▶ _Goal of the exercise_: Return all lines of the records that contain the word "label".
*** Records supplied ***
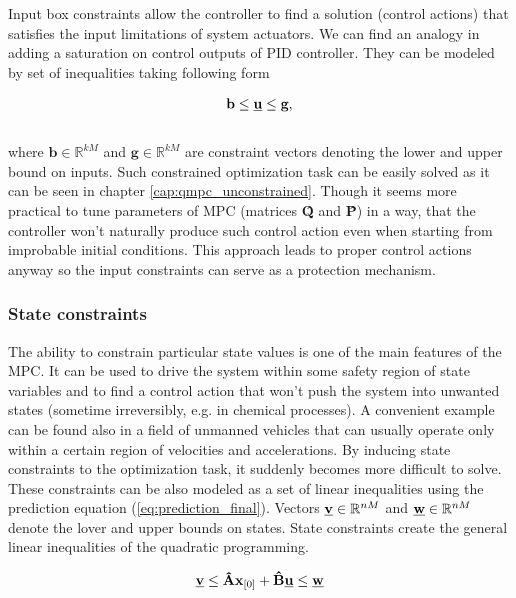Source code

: Input box constraints allow the controller to find a solution (control actions) that satisfies the input limitations of system actuators. We can find an analogy in adding a saturation on control outputs of PID controller. They can be modeled by set of inequalities taking following form

\begin{equation}
\begin{split}
\textbf{b} \leq \textbf{\underline{u}} \leq \textbf{g},
\end{split}
\label{eq:qmpc_input_constraints}
\end{equation}
\\
where $\textbf{b} \in \mathbb{R}^{kM}$ and $\textbf{g} \in \mathbb{R}^{kM}$ are constraint vectors denoting the lower and upper bound on inputs. Such constrained optimization task can be easily solved as it can be seen in chapter \ref{cap:qmpc_unconstrained}. Though it seems more practical to tune parameters of MPC (matrices \textbf{\^Q} and \textbf{\^P}) in a way, that the controller won't naturally produce such control action even when starting from improbable initial conditions. This approach leads to proper control actions anyway so the input constraints can serve as a protection mechanism.

\subsubsection{State constraints}
 
The ability to constrain particular state values is one of the main features of the MPC. It can be used to drive the system within some safety region of state variables and to find a control action that won't push the system into unwanted states (sometime irreversibly, e.g. in chemical processes). A convenient example can be found also in a field of unmanned vehicles that can usually operate only within a certain region of velocities and accelerations. By inducing state constraints to the optimization task, it suddenly becomes more difficult to solve. These constraints can be also modeled as a set of linear inequalities using the prediction equation (\ref{eq:prediction_final}). Vectors $\textbf{\underline{v}} \in \mathbb{R}^{nM}$ and $\textbf{\underline{w}} \in \mathbb{R}^{nM}$ denote the lover and upper bounds on states. State constraints create the general linear inequalities of the quadratic programming.
 
\begin{equation}
\textbf{\underline{v}} \leq \textbf{\^A}\textbf{x}_{[0]} + \textbf{\^B}\textbf{\underline{u}} \leq \textbf{\underline{w}}
\label{eq:qmpc_state_constraints}
\end{equation}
***
▶ _Finished task_:
\label{eq:qmpc_input_constraints}
\label{eq:qmpc_state_constraints}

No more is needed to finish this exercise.